Naukowcy z Oxford University i z NCI Laboratory of Genomic Diversity opisali wyniki analizy DNA mitochondrialnego tygrysa kaspijskiego. Aby uzyskać DNA tego gatunku, w poszukiwaniu próbek jego tkanki badacze odwiedzili wiele muzeów na całym świecie. Doktor Nobby Yamaguchi wspomina, że objechali oni Rosję i Azję Środkową, zbierając najmniejsze nawet próbki kości z okazów zebranych w muzeach przyrodniczych. Następnie porównano DNA uzyskane z tych prób. Porównanie wykazało, że DNA podgatunku Panthera tigris virgata jest prawie takie samo, jak DNA tygrysa syberyjskiego, zwanego również tygrysem amurskim. Różnią się one zaledwie jednym nukleotydem. Jeden z autorów badania, profesor David Macdonald, informuje, że geny tygrysa kaspijskiego istnieją do tej pory w tygrysach syberyjskich, a więc możliwe jest odtworzenie ich populacji w Azji Środkowej. Ten proces będzie bez wątpienia niezwykle trudny, lecz — jeśli się uda — tym większa będzie satysfakcja. Te niesamowite wyniki badań wskazują na to, że wymarły tygrys kaspijski i współczesny nam tygrys syberyjski pod względem molekularnym są najbliższymi sąsiadami.

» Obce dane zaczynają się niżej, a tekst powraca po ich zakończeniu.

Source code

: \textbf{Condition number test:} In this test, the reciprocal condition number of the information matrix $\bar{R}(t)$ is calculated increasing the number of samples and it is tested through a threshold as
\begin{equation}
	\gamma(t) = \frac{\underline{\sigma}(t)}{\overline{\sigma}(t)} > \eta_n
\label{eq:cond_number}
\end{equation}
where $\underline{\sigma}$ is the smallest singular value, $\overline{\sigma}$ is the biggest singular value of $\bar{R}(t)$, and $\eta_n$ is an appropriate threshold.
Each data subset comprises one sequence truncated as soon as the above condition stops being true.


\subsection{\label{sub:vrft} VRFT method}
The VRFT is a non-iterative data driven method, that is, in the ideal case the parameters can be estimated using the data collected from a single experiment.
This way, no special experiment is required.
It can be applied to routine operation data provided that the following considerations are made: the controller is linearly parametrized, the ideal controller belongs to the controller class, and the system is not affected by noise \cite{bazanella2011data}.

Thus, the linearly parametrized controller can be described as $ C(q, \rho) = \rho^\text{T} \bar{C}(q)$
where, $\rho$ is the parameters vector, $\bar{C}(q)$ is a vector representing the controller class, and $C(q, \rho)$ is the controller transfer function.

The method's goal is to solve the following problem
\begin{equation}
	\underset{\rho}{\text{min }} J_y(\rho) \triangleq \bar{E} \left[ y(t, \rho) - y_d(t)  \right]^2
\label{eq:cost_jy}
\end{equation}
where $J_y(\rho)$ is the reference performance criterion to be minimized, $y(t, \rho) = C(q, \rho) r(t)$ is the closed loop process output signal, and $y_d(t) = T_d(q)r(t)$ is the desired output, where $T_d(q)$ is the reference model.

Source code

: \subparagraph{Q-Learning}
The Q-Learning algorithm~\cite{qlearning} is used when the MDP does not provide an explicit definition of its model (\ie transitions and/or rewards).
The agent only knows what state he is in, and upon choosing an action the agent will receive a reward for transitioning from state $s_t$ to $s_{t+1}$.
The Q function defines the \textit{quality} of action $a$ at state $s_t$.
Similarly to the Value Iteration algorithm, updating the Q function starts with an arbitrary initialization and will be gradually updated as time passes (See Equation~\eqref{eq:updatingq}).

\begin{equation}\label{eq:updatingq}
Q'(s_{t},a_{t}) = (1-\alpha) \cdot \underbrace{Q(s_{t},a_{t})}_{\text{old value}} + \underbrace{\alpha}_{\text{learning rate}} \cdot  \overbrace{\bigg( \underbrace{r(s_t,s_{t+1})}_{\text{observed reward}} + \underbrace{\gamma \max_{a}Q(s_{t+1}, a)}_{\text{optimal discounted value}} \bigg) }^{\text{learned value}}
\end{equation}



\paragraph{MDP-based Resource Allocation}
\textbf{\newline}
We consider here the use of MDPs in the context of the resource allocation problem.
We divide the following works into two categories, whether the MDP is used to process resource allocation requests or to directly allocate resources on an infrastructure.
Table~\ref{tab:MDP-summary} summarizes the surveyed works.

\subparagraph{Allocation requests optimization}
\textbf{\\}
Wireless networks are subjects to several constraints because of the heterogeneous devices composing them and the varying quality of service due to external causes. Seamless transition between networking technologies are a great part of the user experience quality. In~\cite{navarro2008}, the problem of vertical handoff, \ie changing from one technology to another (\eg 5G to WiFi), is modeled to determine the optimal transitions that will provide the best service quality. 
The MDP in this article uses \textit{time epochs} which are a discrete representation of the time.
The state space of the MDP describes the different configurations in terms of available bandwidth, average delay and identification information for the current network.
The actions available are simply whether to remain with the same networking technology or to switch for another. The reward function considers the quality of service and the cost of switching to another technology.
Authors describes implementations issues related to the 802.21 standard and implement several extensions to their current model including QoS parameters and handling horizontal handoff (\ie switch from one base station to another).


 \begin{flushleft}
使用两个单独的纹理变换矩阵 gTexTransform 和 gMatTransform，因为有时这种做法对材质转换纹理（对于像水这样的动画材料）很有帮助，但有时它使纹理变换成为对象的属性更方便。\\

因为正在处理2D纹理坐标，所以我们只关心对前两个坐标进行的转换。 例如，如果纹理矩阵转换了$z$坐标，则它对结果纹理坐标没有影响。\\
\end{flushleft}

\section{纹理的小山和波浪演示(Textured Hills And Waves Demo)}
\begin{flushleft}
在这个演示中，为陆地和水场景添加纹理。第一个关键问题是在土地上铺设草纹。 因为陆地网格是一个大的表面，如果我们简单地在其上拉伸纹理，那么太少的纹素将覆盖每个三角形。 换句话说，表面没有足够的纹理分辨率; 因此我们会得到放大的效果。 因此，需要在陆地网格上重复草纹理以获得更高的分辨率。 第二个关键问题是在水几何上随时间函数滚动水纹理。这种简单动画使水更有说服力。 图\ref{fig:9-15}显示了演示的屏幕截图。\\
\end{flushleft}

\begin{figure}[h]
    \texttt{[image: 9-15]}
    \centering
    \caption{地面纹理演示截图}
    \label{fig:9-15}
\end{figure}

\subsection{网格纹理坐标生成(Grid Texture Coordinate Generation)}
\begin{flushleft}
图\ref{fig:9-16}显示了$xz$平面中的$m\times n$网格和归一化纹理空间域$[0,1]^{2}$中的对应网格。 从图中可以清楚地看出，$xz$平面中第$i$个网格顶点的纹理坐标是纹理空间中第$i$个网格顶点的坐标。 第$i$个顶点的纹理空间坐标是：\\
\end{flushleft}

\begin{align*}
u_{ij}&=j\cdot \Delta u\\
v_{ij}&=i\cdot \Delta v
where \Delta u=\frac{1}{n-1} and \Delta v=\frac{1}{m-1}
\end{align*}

To odkrycie jest niezwykle istotne dla naukowców, którzy starają się uratować od wyginięcia inne podgatunki tygrysów, jak na przykład tygrysa chińskiego (Panthera tigris amoyensis).
Tygrys kaspijski zamieszkiwał Azję Środkową, a więc jego terytorium odgrodzone było od innych populacji tygrysów Wyżyną Tybetańską. Dla zoologów do tej pory zagadką jest sposób, w jaki drapieżnik ten znalazł się w tak odizolowanym miejscu. Najnowsze dane pozwalają na wysunięcie hipotezy, zgodnie z którą przodkowie tygrysa kaspijskiego 10 tys. lat temu przeszli przez wyżynę w miejscu zwanym Korytarzem Gansu. Tysiące lat później korytarz ten został częścią Jedwabnego szlaku.
Przełomowe to odkrycie wywołało entuzjazm wśród ekologów.
Organizacje ekologiczne będą się starały odbudować populację tygrysów w Azji Centralnej poprzez wsiedlanie tam tygrysów syberyjskich.